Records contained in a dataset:
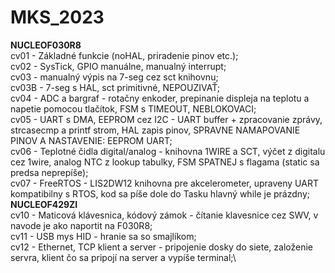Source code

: # MKS_2023


**NUCLEOF030R8**\
cv01 - Základné funkcie (noHAL, priradenie pinov etc.); \
cv02 - SysTick, GPIO manuálne, manualný interrupt; \
cv03 - manualný výpis na 7-seg cez sct knihovnu;\
cv03B - 7-seg s HAL, sct primitivné, NEPOUZIVAŤ;\
cv04 - ADC a bargraf - rotačny enkoder, prepinanie displeja na teplotu a napetie pomocou tlačítok, FSM s TIMEOUT, NEBLOKOVACI;\
cv05 - UART s DMA, EEPROM cez I2C - UART buffer + zpracovanie zprávy, strcasecmp a printf strom, HAL zapis pinov, SPRAVNE NAMAPOVANIE PINOV A NASTAVENIE: EEPROM UART;\
cv06 - Teplotné čidla digital/analog - knihovna 1WIRE a SCT, výčet z digitalu cez 1wire, analog NTC z lookup tabulky, FSM SPATNEJ s flagama (static sa predsa neprepíše);\
cv07 - FreeRTOS - LIS2DW12 knihovna pre akcelerometer, upraveny UART kompatibilny s RTOS, kod sa píše dole do Tasku hlavný while je prázdny;\
**NUCLEOF429ZI**\
cv10 - Maticová klávesnica, kódový zámok - čítanie klavesnice cez SWV, v navode je ako naportit na F030R8;\
cv11 - USB mys HID - hranie sa so smajlíkom;\
cv12 - Ethernet, TCP klient a server - pripojenie dosky do siete, založenie servra, klient čo sa pripojí na server a vypíše terminal;\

▶ Directions for this task
The lines in the entries above that carry the word "manualný" must be copied.

▶ Exercise result
cv02 - SysTick, GPIO manuálne, manualný interrupt; \
cv03 - manualný výpis na 7-seg cez sct knihovnu;\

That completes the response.